Oggi nasce Baxalta Incorporated (NYSE: BXLT): un gruppo Biofarmaceutico globale, focalizzato su terapie innovative per pazienti con malattie rare e condizioni patologiche sotto-trattate. L’azienda rafforzerà la propria posizione di leadership in ematologia e immunologia, oltre ad ampliare il portfolio oncologia per pazienti con limitate opzioni di trattamento. Baxalta ha in cantiere il lancio di 20 nuovi prodotti entro il 2020, facendo leva sull’expertise del management, sulle attuali capacità produttive e di ricerca, sulla presenza in oltre 100 paesi nel mondo. Da oggi, Baxalta è quotata al New York Stock Exchange con la sigla “BXLT”.
“La nascita di Baxalta scaturisce da una ricca tradizione di innovazioni pionieristiche e partnership strategiche, che ci posiziona in maniera ottimale per continuare a sviluppare terapie innovative. Ciò che ci caratterizza in maniera unica è il nostro focus assoluto sulle esigenze dei pazienti e l’esperienza che abbiamo costruito passo dopo passo”, commenta Ludwig Hantson, chief executive officer e presidente di Baxalta Incorporated. “Stiamo facendo leva sulla ricerca e sviluppo, interna ed esterna, per sviluppare nuove scoperte e per migliorare l’accesso alle terapie e gli standard di cura, lavorando in sinergia con tutti i nostri stakeholders: pazienti, operatori professionali e policymakers”.

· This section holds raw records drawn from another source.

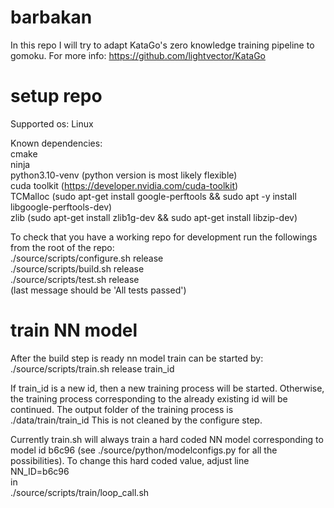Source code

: # barbakan
In this repo I will try to adapt KataGo's zero knowledge training pipeline to gomoku. For more info:
https://github.com/lightvector/KataGo

# setup repo
Supported os: Linux  

Known dependencies:  
cmake  
ninja  
python3.10-venv (python version is most likely flexible)  
cuda toolkit (https://developer.nvidia.com/cuda-toolkit)  
TCMalloc (sudo apt-get install google-perftools && sudo apt -y install libgoogle-perftools-dev)  
zlib (sudo apt-get install zlib1g-dev && sudo apt-get install libzip-dev)

To check that you have a working repo for development run the followings from the root of the repo:  
./source/scripts/configure.sh release  
./source/scripts/build.sh release  
./source/scripts/test.sh release  
(last message should be 'All tests passed')  

# train NN model
After the build step is ready nn model train can be started by:  
./source/scripts/train.sh release train_id

If train_id is a new id, then a new training process will be started. Otherwise, the training process corresponding to the already existing id will be continued. The output folder of the training process is  
./data/train/train_id
This is not cleaned by the configure step.

Currently train.sh will always train a hard coded NN model corresponding to model id b6c96 (see ./source/python/modelconfigs.py for all the possibilities). 
To change this hard coded value, adjust line  
NN_ID=b6c96  
in   
./source/scripts/train/loop_call.sh  
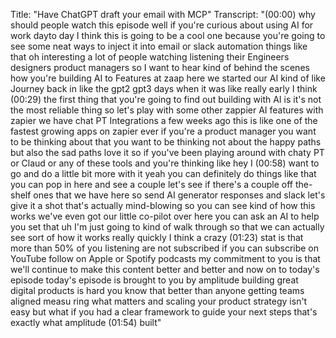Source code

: Title: "Have ChatGPT draft your email with MCP"
Transcript: "(00:00) why should people watch this episode well if you're curious about using AI for work dayto day I think this is going to be a cool one because you're going to see some neat ways to inject it into email or slack automation things like that oh interesting a lot of people watching listening their Engineers designers product managers so I want to hear kind of behind the scenes how you're building AI to Features at zaap here we started our AI kind of like Journey back in like the gpt2 gpt3 days when it was like really early I think (00:29) the first thing that you're going to find out building with AI is it's not the most reliable thing so let's play with some other zappier AI features with zapier we have chat PT Integrations a few weeks ago this is like one of the fastest growing apps on zapier ever if you're a product manager you want to be thinking about that you want to be thinking not about the happy paths but also the sad paths love it so if you've been playing around with chaty PT or Claud or any of these tools and you're thinking like hey I (00:58) want to go and do a little bit more with it yeah you can definitely do things like that you can pop in here and see a couple let's see if there's a couple off the-shelf ones that we have here so send AI generator responses and slack let's give it a shot that's actually mind-blowing so you can see kind of how this works we've even got our little co-pilot over here you can ask an AI to help you set that uh I'm just going to kind of walk through so that we can actually see sort of how it works really quickly I think a crazy (01:23) stat is that more than 50% of you listening are not subscribed if you can subscribe on YouTube follow on Apple or Spotify podcasts my commitment to you is that we'll continue to make this content better and better and now on to today's episode today's episode is brought to you by amplitude building great digital products is hard you know that better than anyone getting teams aligned measu ring what matters and scaling your product strategy isn't easy but what if you had a clear framework to guide your next steps that's exactly what amplitude (01:54) built" 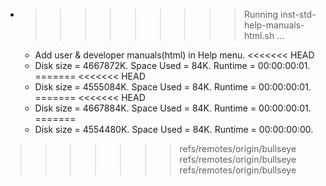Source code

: * >>>>>>>>> Running inst-std-help-manuals-html.sh ...
  * Add user & developer manuals(html) in Help menu.
<<<<<<< HEAD
  * Disk size = 4667872K. Space Used = 84K. Runtime = 00:00:00:01.
=======
<<<<<<< HEAD
  * Disk size = 4555084K. Space Used = 84K. Runtime = 00:00:00:01.
=======
<<<<<<< HEAD
  * Disk size = 4667884K. Space Used = 84K. Runtime = 00:00:00:01.
=======
  * Disk size = 4554480K. Space Used = 84K. Runtime = 00:00:00:00.
>>>>>>> refs/remotes/origin/bullseye
>>>>>>> refs/remotes/origin/bullseye
>>>>>>> refs/remotes/origin/bullseye
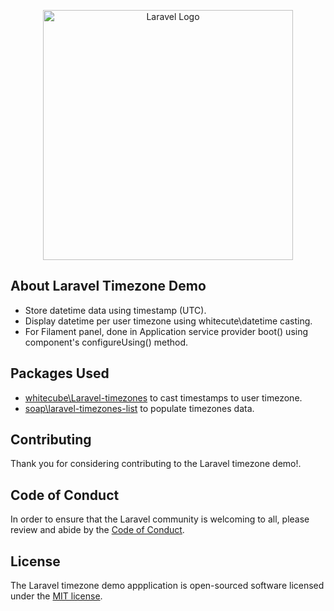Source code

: <p align="center"><a href="https://laravel.com" target="_blank"><img src="https://raw.githubusercontent.com/laravel/art/master/logo-lockup/5%20SVG/2%20CMYK/1%20Full%20Color/laravel-logolockup-cmyk-red.svg" width="400" alt="Laravel Logo"></a></p>


## About Laravel Timezone Demo
- Store datetime data using timestamp (UTC).
- Display datetime per user timezone using whitecute\datetime casting.
- For Filament panel, done in Application service provider boot() using component's configureUsing() method.

## Packages Used
- [whitecube\Laravel-timezones](https://github.com/whitecube/laravel-timezones) to cast timestamps to user timezone.
- [soap\laravel-timezones-list](https://github.com/soap/laravel-timezones-list) to populate timezones data.
  
## Contributing

Thank you for considering contributing to the Laravel timezone demo!.

## Code of Conduct

In order to ensure that the Laravel community is welcoming to all, please review and abide by the [Code of Conduct](https://laravel.com/docs/contributions#code-of-conduct).

## License

The Laravel timezone demo appplication is open-sourced software licensed under the [MIT license](https://opensource.org/licenses/MIT).
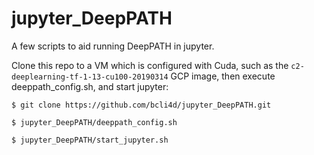 # jupyter_DeepPATH
A few scripts to aid running DeepPATH in jupyter.

Clone this repo to a VM which is configured with Cuda, such as the `c2-deeplearning-tf-1-13-cu100-20190314` GCP image,
then execute deeppath_config.sh, and start jupyter:

 `$ git clone https://github.com/bcli4d/jupyter_DeepPATH.git`

 `$ jupyter_DeepPATH/deeppath_config.sh`

 `$ jupyter_DeepPATH/start_jupyter.sh`
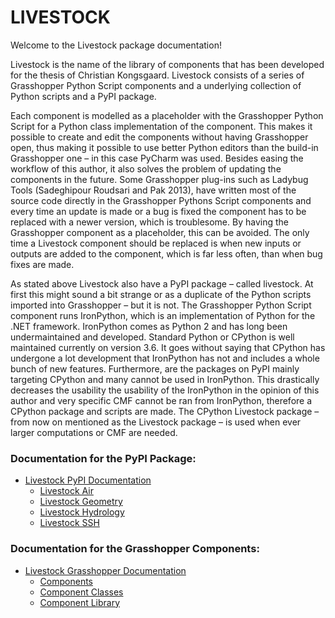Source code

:# LIVESTOCK

Welcome to the Livestock package documentation!

Livestock is the name of the library of components that has been developed for the thesis of Christian Kongsgaard. 
Livestock consists of a series of Grasshopper Python Script components and a underlying collection of Python scripts and a PyPI package.

Each component is modelled as a placeholder with the Grasshopper Python Script for a Python class implementation of the component. 
This makes it possible to create and edit the components without having Grasshopper open, 
thus making it possible to use better Python editors than the build-in Grasshopper one – 
in this case PyCharm was used. Besides easing the workflow of this author, 
it also solves the problem of updating the components in the future. Some Grasshopper plug-ins such as 
Ladybug Tools (Sadeghipour Roudsari and Pak 2013), have written most of the source code directly in the 
Grasshopper Pythons Script components and every time an update is made or a bug is fixed the component 
has to be replaced with a newer version, which is troublesome. By having the Grasshopper component as a 
placeholder, this can be avoided. The only time a Livestock component should be replaced is when new 
inputs or outputs are added to the component, which is far less often, than when bug fixes are made.

As stated above Livestock also have a PyPI package – called livestock. At first this might sound a bit 
strange or as a duplicate of the Python scripts imported into Grasshopper – but it is not. 
The Grasshopper Python Script component runs IronPython, 
which is an implementation of Python for the .NET framework. IronPython comes as Python 2 and has long 
been undermaintained and developed. Standard Python or CPython is well maintained currently on version 
3.6. It goes without saying that CPython has undergone a lot development that IronPython has not 
and includes a whole bunch of new features. Furthermore, are the packages on PyPI mainly targeting 
CPython and many cannot be used in IronPython. This drastically decreases the usability the usability 
of the IronPython in the opinion of this author and very specific CMF cannot be ran from IronPython, 
therefore a CPython package and scripts are made. The CPython Livestock package – 
from now on mentioned as the Livestock package – is used when ever larger computations or CMF are needed.

### Documentation for the PyPI Package:


* [Livestock PyPI Documentation](https://ocni-dtu.github.io/livestock)
    * [Livestock Air](https://ocni-dtu.github.io/livestock/air.html)
    * [Livestock Geometry](https://ocni-dtu.github.io/livestock/geometry.html)
    * [Livestock Hydrology](https://ocni-dtu.github.io/livestock/hydrology.html)
    * [Livestock SSH](https://ocni-dtu.github.io/livestock/ssh.html)


### Documentation for the Grasshopper Components:

* [Livestock Grasshopper Documentation](https://ocni-dtu.github.io/livestock_gh/index.html)
   * [Components](https://ocni-dtu.github.io/livestock_gh/components.html)
   * [Component Classes](https://ocni-dtu.github.io/livestock_gh/component_classes.html)
   * [Component Library](https://ocni-dtu.github.io/livestock_gh/lib.html)
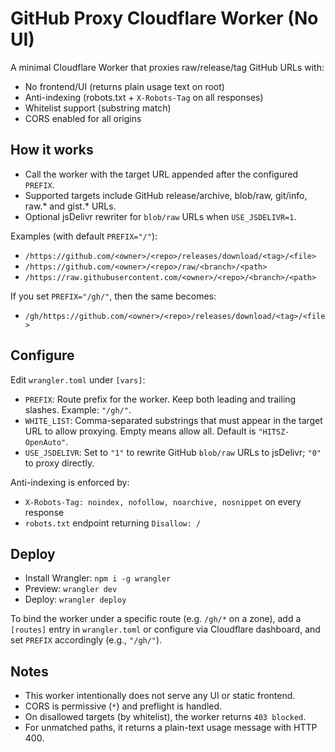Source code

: # GitHub Proxy Cloudflare Worker (No UI)

A minimal Cloudflare Worker that proxies raw/release/tag GitHub URLs with:

- No frontend/UI (returns plain usage text on root)
- Anti-indexing (robots.txt + `X-Robots-Tag` on all responses)
- Whitelist support (substring match)
- CORS enabled for all origins

## How it works

- Call the worker with the target URL appended after the configured `PREFIX`.
- Supported targets include GitHub release/archive, blob/raw, git/info, raw.* and gist.* URLs.
- Optional jsDelivr rewriter for `blob/raw` URLs when `USE_JSDELIVR=1`.

Examples (with default `PREFIX="/"`):

- `/https://github.com/<owner>/<repo>/releases/download/<tag>/<file>`
- `/https://github.com/<owner>/<repo>/raw/<branch>/<path>`
- `/https://raw.githubusercontent.com/<owner>/<repo>/<branch>/<path>`

If you set `PREFIX="/gh/"`, then the same becomes:

- `/gh/https://github.com/<owner>/<repo>/releases/download/<tag>/<file>`

## Configure

Edit `wrangler.toml` under `[vars]`:

- `PREFIX`: Route prefix for the worker. Keep both leading and trailing slashes. Example: `"/gh/"`.
- `WHITE_LIST`: Comma-separated substrings that must appear in the target URL to allow proxying. Empty means allow all. Default is `"HITSZ-OpenAuto"`.
- `USE_JSDELIVR`: Set to `"1"` to rewrite GitHub `blob/raw` URLs to jsDelivr; `"0"` to proxy directly.

Anti-indexing is enforced by:

- `X-Robots-Tag: noindex, nofollow, noarchive, nosnippet` on every response
- `robots.txt` endpoint returning `Disallow: /`

## Deploy

- Install Wrangler: `npm i -g wrangler`
- Preview: `wrangler dev`
- Deploy: `wrangler deploy`

To bind the worker under a specific route (e.g. `/gh/*` on a zone), add a `[routes]` entry in `wrangler.toml` or configure via Cloudflare dashboard, and set `PREFIX` accordingly (e.g., `"/gh/"`).

## Notes

- This worker intentionally does not serve any UI or static frontend.
- CORS is permissive (`*`) and preflight is handled.
- On disallowed targets (by whitelist), the worker returns `403 blocked`.
- For unmatched paths, it returns a plain-text usage message with HTTP 400.

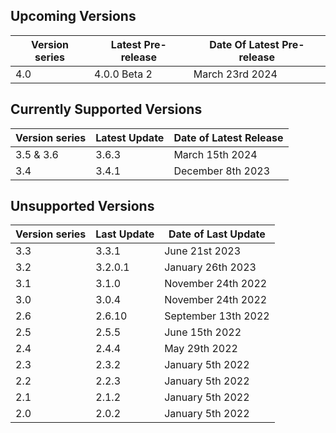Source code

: ## Upcoming Versions

| Version series | Latest Pre-release | Date Of Latest Pre-release |
|-|-|-|
| 4.0 | 4.0.0 Beta 2 | March 23rd 2024 |

## Currently Supported Versions

| Version series | Latest Update | Date of Latest Release |
|-|-|-|
| 3.5 & 3.6 | 3.6.3 | March 15th 2024 |
| 3.4 | 3.4.1 | December 8th 2023 |


## Unsupported Versions

| Version series | Last Update | Date of Last Update |
|-|-|-|
| 3.3 | 3.3.1 | June 21st 2023 |
| 3.2 | 3.2.0.1 | January 26th 2023 |
| 3.1 | 3.1.0 | November 24th 2022 |
| 3.0 | 3.0.4 | November 24th 2022 |
| 2.6 | 2.6.10 | September 13th 2022 |
| 2.5 | 2.5.5 | June 15th 2022 |
| 2.4 | 2.4.4 | May 29th 2022 | 
| 2.3 | 2.3.2 | January 5th 2022 |
| 2.2 | 2.2.3 | January 5th 2022 | 
| 2.1 | 2.1.2 | January 5th 2022 |
| 2.0 | 2.0.2 | January 5th 2022 |
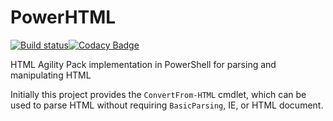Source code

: # PowerHTML
[![Build status](https://ci.appveyor.com/api/projects/status/j00u93rdhkt4dgi9?svg=true)](https://ci.appveyor.com/project/mavjav-edu/powerhtml)[![Codacy Badge](https://app.codacy.com/project/badge/Grade/3ab59c4e88d045d8a7cb4ea7d86f868b)](https://www.codacy.com/gh/mavjav-edu/PowerHTML/dashboard?utm_source=github.com&amp;utm_medium=referral&amp;utm_content=mavjav-edu/PowerHTML&amp;utm_campaign=Badge_Grade)


HTML Agility Pack implementation in PowerShell for parsing and manipulating HTML

Initially this project provides the `ConvertFrom-HTML` cmdlet, which can be used to parse HTML without requiring `BasicParsing`, IE, or HTML document.
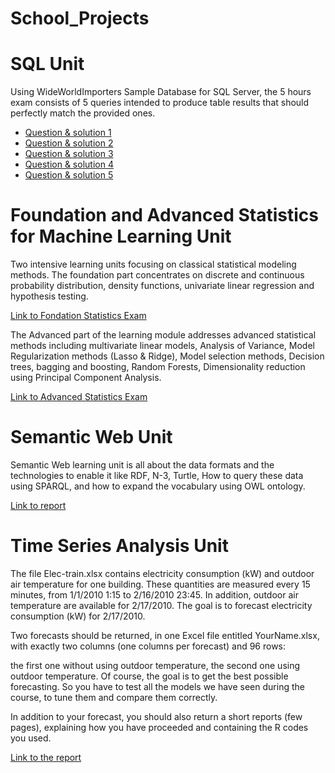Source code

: # School_Projects

# SQL Unit
Using WideWorldImporters Sample Database for SQL Server, the 5 hours exam consists of 5 queries intended to produce table results that should perfectly match the provided ones. 

* [Question & solution 1](https://github.com/JLBT10/School_Projects/blob/main/SQL%20Project/QUESTION%201.txt)
* [Question & solution 2](https://github.com/JLBT10/School_Projects/blob/main/SQL%20Project/QUESTION%202.txt)
* [Question & solution 3](https://github.com/JLBT10/School_Projects/blob/main/SQL%20Project/QUESTION%203.txt)
* [Question & solution 4](https://github.com/JLBT10/School_Projects/blob/main/SQL%20Project/QUESTION%204.txt)
* [Question & solution 5](https://github.com/JLBT10/School_Projects/blob/main/SQL%20Project/QUESTION%205.txt)

# Foundation and Advanced Statistics for Machine Learning Unit

Two intensive learning units focusing on classical statistical modeling methods. The foundation part concentrates on discrete and continuous probability distribution, density functions, univariate linear regression and hypothesis testing.

[Link to Fondation Statistics Exam](https://github.com/JLBT10/School_Projects/blob/main/FSML%20project.pdf)

The Advanced part of the learning module addresses advanced statistical methods including multivariate linear models, Analysis of Variance, Model Regularization methods (Lasso & Ridge), Model selection methods, Decision trees, bagging and boosting, Random Forests, Dimensionality reduction using Principal Component Analysis.

[Link to Advanced Statistics Exam](https://github.com/JLBT10/School_Projects/blob/main/ASML%20Project.pdf)

# Semantic Web Unit

Semantic Web learning unit is all about the data formats and the technologies to enable it like RDF, N-3, Turtle, How to query these data using SPARQL, and how to expand the vocabulary using OWL ontology.

[Link to report](https://github.com/JLBT10/School_Projects/blob/main/Handout_Web_semantic_BOA_THIEMELE%20.pdf)


# Time Series Analysis Unit

The file Elec-train.xlsx contains electricity consumption (kW) and outdoor air temperature for one building. 
These quantities are measured every 15 minutes, from 1/1/2010 1:15 to 2/16/2010 23:45. In addition, outdoor air temperature are available for 2/17/2010. The goal is to forecast electricity consumption (kW) for 2/17/2010.

Two forecasts should be returned, in one Excel file entitled YourName.xlsx, with exactly two columns (one columns per forecast) and 96 rows:

the first one without using outdoor temperature, 
the second one using outdoor temperature.
Of course, the goal is to get the best possible forecasting. So you have to test all the models we have seen during the course, to tune them and compare them correctly.

In addition to your forecast, you should also return a short reports (few pages), explaining how you have proceeded and containing the R codes you used.

[Link to the report](https://github.com/JLBT10/School_Projects/blob/main/Times_Series_project.pdf)
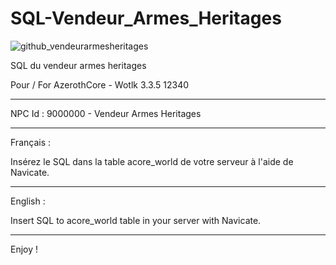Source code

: 
# SQL-Vendeur_Armes_Heritages

![github_vendeurarmesheritages](https://github.com/KarmaDev2023/SQL-Vendeur_Armes_Heritages/assets/149789206/c42d2248-4110-4473-89e9-927ae3633783)

SQL du vendeur armes heritages

Pour / For AzerothCore - Wotlk 3.3.5 12340 

---------------------------------------------------------------------------------

NPC Id : 9000000 - Vendeur Armes Heritages

---------------------------------------------------------------------------------

Français :

Insérez le SQL dans la table acore_world de votre serveur à l'aide de Navicate.

---------------------------------------------------------------------------------

English :

Insert SQL to acore_world table in your server with Navicate.

---------------------------------------------------------------------------------


Enjoy !
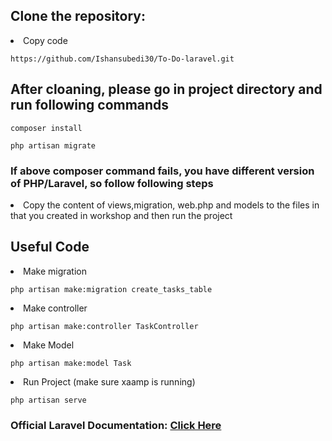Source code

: <h2>Clone the repository: </h2>

<li>Copy code<br>
<pre><code>https://github.com/Ishansubedi30/To-Do-laravel.git</code></pre></li>

<h2>After cloaning, please go in project directory and run following commands</h2>
<pre><code>composer install</code></pre>
<pre><code>php artisan migrate</code></pre>

<h3>If above composer command fails, you have different version of PHP/Laravel, so follow following steps</h3>
<li>Copy the content of views,migration, web.php and models to the files in that you created in workshop and then run the project</li>


<h2>Useful Code </h2>

<li>Make migration</li>
<pre><code>php artisan make:migration create_tasks_table </code></pre>

<li>Make controller</li>
<pre><code>php artisan make:controller TaskController</code></pre>

<li>Make Model</li>
<pre><code>php artisan make:model Task</code></pre>

<li>Run Project (make sure xaamp is running)</li>
<pre><code>php artisan serve</code></pre>

<h3>Official Laravel Documentation: <a href="https://laravel.com/docs/11.x/readme" target="_blank">Click Here</a></h3>
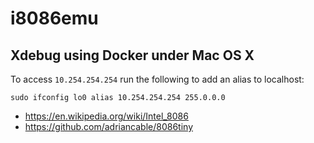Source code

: # i8086emu

## Xdebug using Docker under Mac OS X

To access `10.254.254.254` run the following to add an alias to localhost:

    sudo ifconfig lo0 alias 10.254.254.254 255.0.0.0

- <https://en.wikipedia.org/wiki/Intel_8086>
- <https://github.com/adriancable/8086tiny>
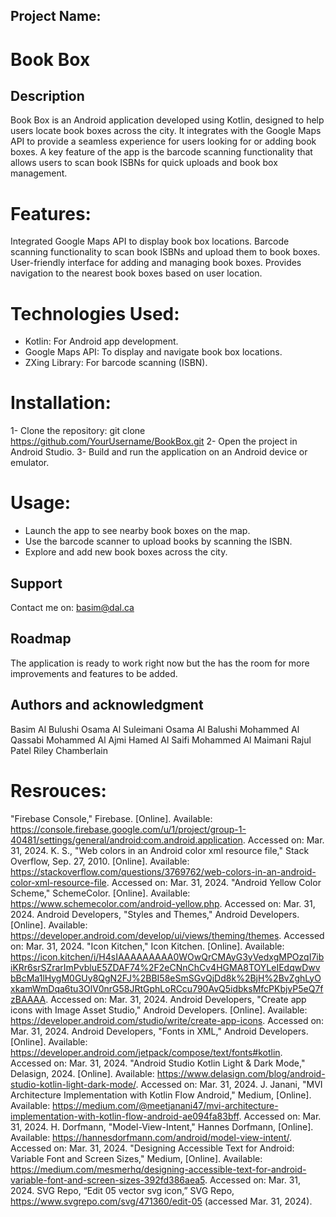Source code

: ## Project Name:
# Book Box

## Description
Book Box is an Android application developed using Kotlin, designed to help users locate book boxes across the city. It integrates with the Google Maps API to provide a seamless experience for users looking for or adding book boxes. A key feature of the app is the barcode scanning functionality that allows users to scan book ISBNs for quick uploads and book box management.

# Features:
Integrated Google Maps API to display book box locations.
Barcode scanning functionality to scan book ISBNs and upload them to book boxes.
User-friendly interface for adding and managing book boxes.
Provides navigation to the nearest book boxes based on user location.

# Technologies Used:
- Kotlin: For Android app development.
- Google Maps API: To display and navigate book box locations.
- ZXing Library: For barcode scanning (ISBN).

# Installation:
1- Clone the repository: git clone https://github.com/YourUsername/BookBox.git
2- Open the project in Android Studio.
3- Build and run the application on an Android device or emulator.

# Usage:
- Launch the app to see nearby book boxes on the map.
- Use the barcode scanner to upload books by scanning the ISBN.
- Explore and add new book boxes across the city.

## Support
Contact me on: basim@dal.ca

## Roadmap
The application is ready to work right now but the has the room for more improvements and features to be added.

## Authors and acknowledgment
Basim Al Bulushi
Osama Al Suleimani
Osama Al Balushi
Mohammed Al Qassabi
Mohammed Al Ajmi
Hamed Al Saifi
Mohammed Al Maimani
Rajul Patel
Riley Chamberlain


# Resrouces: 
"Firebase Console," Firebase. [Online]. Available: https://console.firebase.google.com/u/1/project/group-1-40481/settings/general/android:com.android.application. Accessed on: Mar. 31, 2024.
K. S., "Web colors in an Android color xml resource file," Stack Overflow, Sep. 27, 2010. [Online]. Available: https://stackoverflow.com/questions/3769762/web-colors-in-an-android-color-xml-resource-file. Accessed on: Mar. 31, 2024.
"Android Yellow Color Scheme," SchemeColor. [Online]. Available: https://www.schemecolor.com/android-yellow.php. Accessed on: Mar. 31, 2024.
Android Developers, "Styles and Themes," Android Developers. [Online]. Available: https://developer.android.com/develop/ui/views/theming/themes. Accessed on: Mar. 31, 2024.
"Icon Kitchen," Icon Kitchen. [Online]. Available: https://icon.kitchen/i/H4sIAAAAAAAAA0WOwQrCMAyG3yVedxgMPOzqI7ibiKRr6srSZrarImPvbluE5ZDAF74%2F2eCNnChCv4HGMA8TOYLeIEdqwDwvbBcMa1lHygM0GUy8QgN2FJ%2BBI58eSmSGvQjDd8k%2BjH%2BvZghLyOxkamWmDqa6tu3OlV0nrG58JRtGphLoRCcu790AvQ5idbksMfcPKbjvP5eQ7fzBAAAA. Accessed on: Mar. 31, 2024.
Android Developers, "Create app icons with Image Asset Studio," Android Developers. [Online]. Available: https://developer.android.com/studio/write/create-app-icons. Accessed on: Mar. 31, 2024.
Android Developers, "Fonts in XML," Android Developers. [Online]. Available: https://developer.android.com/jetpack/compose/text/fonts#kotlin. Accessed on: Mar. 31, 2024.
"Android Studio Kotlin Light & Dark Mode," Delasign, 2024. [Online]. Available: https://www.delasign.com/blog/android-studio-kotlin-light-dark-mode/. Accessed on: Mar. 31, 2024.
J. Janani, "MVI Architecture Implementation with Kotlin Flow Android," Medium, [Online]. Available: https://medium.com/@meetjanani47/mvi-architecture-implementation-with-kotlin-flow-android-ae094fa83bff. Accessed on: Mar. 31, 2024.
H. Dorfmann, "Model-View-Intent," Hannes Dorfmann, [Online]. Available: https://hannesdorfmann.com/android/model-view-intent/. Accessed on: Mar. 31, 2024.
"Designing Accessible Text for Android: Variable Font and Screen Sizes," Medium, [Online]. Available: https://medium.com/mesmerhq/designing-accessible-text-for-android-variable-font-and-screen-sizes-392fd386aea5. Accessed on: Mar. 31, 2024.
SVG Repo, “Edit 05 vector svg icon,” SVG Repo, https://www.svgrepo.com/svg/471360/edit-05 (accessed Mar. 31, 2024).
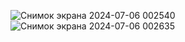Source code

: ![Снимок экрана 2024-07-06 002540](https://github.com/Avortepp/itnetwork-kurz/assets/140279040/38b85913-4b47-401f-bb26-3935da65c576)
![Снимок экрана 2024-07-06 002635](https://github.com/Avortepp/itnetwork-kurz/assets/140279040/1d658cb1-66e6-416f-9819-72f9f340ff83)
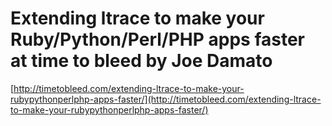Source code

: <!--
id: 207729081
link: http://tumblr.atmos.org/post/207729081/extending-ltrace-to-make-your-ruby-python-perl-php-apps
slug: extending-ltrace-to-make-your-ruby-python-perl-php-apps
date: Thu Oct 08 2009 11:51:46 GMT-0700 (PDT)
publish: 2009-10-08
tags: 
title:    Extending ltrace to make your Ruby/Python/Perl/PHP apps faster at time to bleed by Joe Damato
-->


   Extending ltrace to make your Ruby/Python/Perl/PHP apps faster at time to bleed by Joe Damato
================================================================================================

[http://timetobleed.com/extending-ltrace-to-make-your-rubypythonperlphp-apps-faster/](http://timetobleed.com/extending-ltrace-to-make-your-rubypythonperlphp-apps-faster/)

Un solido portfolio di brand differenziati per trattare Malattie complesse Baxalta offre un portfolio prodotti diversificato con brand molto apprezzati. L’azienda, in passato pioniera con diverse innovazioni nelle terapie per l’emofilia e altri disturbi della coagulazione, fu la prima a rendere disponibile plasma per i trattamenti. Negli ultimi 2 anni Baxalta ha ricevuto 7 nuove approvazioni e attualmente ha 4 prodotti sotto esame da parte degli enti regolatori nelle 3 aree di interesse.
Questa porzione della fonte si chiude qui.